Der Camper-Van Malibu 640 LE auf Basis des Fiat Ducato im Fahr- und Wohntest.
„Ja, der weckt jetzt bei mir direkt eine gewisse Begehrlichkeit.“ Dieser Satz vom Beifahrersitz, kurz nach dem Einsteigen, muss erstmal sacken. Ausgesprochen von der Ehefrau, der die Vielzahl unterschiedlichster Testwagen sonst eher, nein ziemlich, egal ist. Ein Rolls-Royce? „Der passt ja gar nicht richtig in die Garage.“ Ein Alfa Romeo 4C? „Viel zu laut!“. Und so weiter. Nur einmal gab es eine SMS „Ich habe mich gerade verliebt“. Gemeint war die Optik des Abart 695 Rivale auf Basis des Fiat 500.

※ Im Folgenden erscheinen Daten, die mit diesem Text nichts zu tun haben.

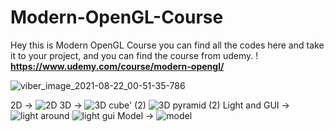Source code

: # Modern-OpenGL-Course
Hey this is Modern OpenGL Course you can find all the codes here and take it to your project, and you can find the course from udemy. !
**https://www.udemy.com/course/modern-opengl/**

![viber_image_2021-08-22_00-51-35-786](https://user-images.githubusercontent.com/77267002/132252401-b7913c82-d2a4-4962-971c-de5b3dca6773.jpg)

2D ->
![2D](https://user-images.githubusercontent.com/77267002/132252754-5cc21962-53a0-406a-978d-dac71ce47a74.png)
3D ->
![3D cube' (2)](https://user-images.githubusercontent.com/77267002/132253017-cde7f62c-3f8f-4bcf-a834-688118a62fe0.png)
![3D pyramid (2)](https://user-images.githubusercontent.com/77267002/132253020-ec49dcec-f437-46b8-af5e-505fa844789f.png)
Light and GUI ->
![light around](https://user-images.githubusercontent.com/77267002/132253469-8c37b801-ad22-4ba5-81e1-53e7571a62e0.png)
![light gui](https://user-images.githubusercontent.com/77267002/132253476-81755454-3dd1-491d-ba6d-8c4a8f50b9e1.png)
Model ->
![model](https://user-images.githubusercontent.com/77267002/132253483-e7682c00-f6a0-4bd7-a9f4-4d31d8564f1e.png)
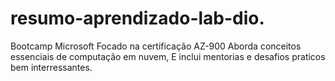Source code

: # resumo-aprendizado-lab-dio.
Bootcamp Microsoft
Focado na certificação AZ-900
Aborda conceitos essenciais de computação em nuvem,
E inclui mentorias e desafios praticos bem interressantes.
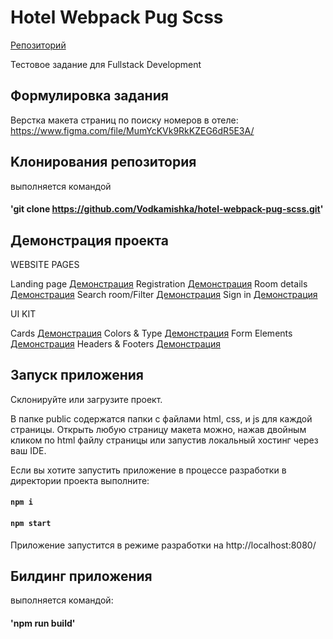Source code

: # Hotel Webpack Pug Scss

[Репозиторий](https://github.com/Vodkamishka/hotel-webpack-pug-scss)

Тестовое задание для Fullstack Development

## Формулировка задания

Верстка макета страниц по поиску номеров в отеле: https://www.figma.com/file/MumYcKVk9RkKZEG6dR5E3A/ 

## Kлонирования репозитория 

выполняется командой

#### 'git clone https://github.com/Vodkamishka/hotel-webpack-pug-scss.git'

## Демонстрация проекта

WEBSITE PAGES

Landing page [Демонстрация](https://vodkamishka.github.io/hotel-webpack-pug-scss/public/website-pages/landing/landing.html)
Registration [Демонстрация](https://vodkamishka.github.io/hotel-webpack-pug-scss/public/website-pages/registration/registration.html)
Room details [Демонстрация](https://vodkamishka.github.io/hotel-webpack-pug-scss/public/website-pages/room-details/room-details.html)
Search room/Filter [Демонстрация](https://vodkamishka.github.io/hotel-webpack-pug-scss/public/website-pages/search-room-filter/search-room-filter.html)
Sign in [Демонстрация](https://vodkamishka.github.io/hotel-webpack-pug-scss/public/website-pages/sign-in/sign-in.html)

UI KIT

Cards [Демонстрация](https://vodkamishka.github.io/hotel-webpack-pug-scss/public/ui-kit/cards/cards.html)
Colors & Type [Демонстрация](https://vodkamishka.github.io/hotel-webpack-pug-scss/public/ui-kit/colors-type/colors-type.html)
Form Elements [Демонстрация](https://vodkamishka.github.io/hotel-webpack-pug-scss/public/ui-kit/form-elements/form-elements.html)
Headers & Footers [Демонстрация](https://vodkamishka.github.io/hotel-webpack-pug-scss/public/ui-kit/headers-footers/headers-footers.html)

## Запуск приложения

Склонируйте или загрузите проект. 

В папке public содержатся папки с файлами html, css, и js для каждой страницы.
Открыть любую страницу макета можно, нажав двойным кликом по html файлу страницы или запустив локальный хостинг через ваш IDE.

Если вы хотите запустить приложение в процессе разработки в директории проекта выполните:

#### `npm i`

#### `npm start`

Приложение запустится в режиме разработки на http://localhost:8080/

## Билдинг приложения

выполняется командой:

#### 'npm run build'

Und jetzt das. Wieder in einem Fiat, dieses Mal in einem Ducato. Wobei die plötzliche Sympathie nicht dem schnöden Kastenwagen gilt, der an manchen Tagen mehrfach mit unterschiedlichsten Aufschriften von DHL bis Amazon die Straße zuparkt. Sondern dem Camper-Van Malibu 640 LE, einem Ausbau eben jener Fiat-Basis. Der damit auch zeigt, wie stark das Thema Camping die Menschen umtreibt.
Nach diversen Erfahrungen mit vollintegrierten Reisemobilen auf der gleichen technischen Grundlage und auf Basis des neuen Mercedes Sprinter sowie dem Tag am Meer mit dem Freizeitvan Mercedes Marco Polo stand nun das gewiss interessanteste Segment des wachsenden Wohnmobil-Marktes im Fokus.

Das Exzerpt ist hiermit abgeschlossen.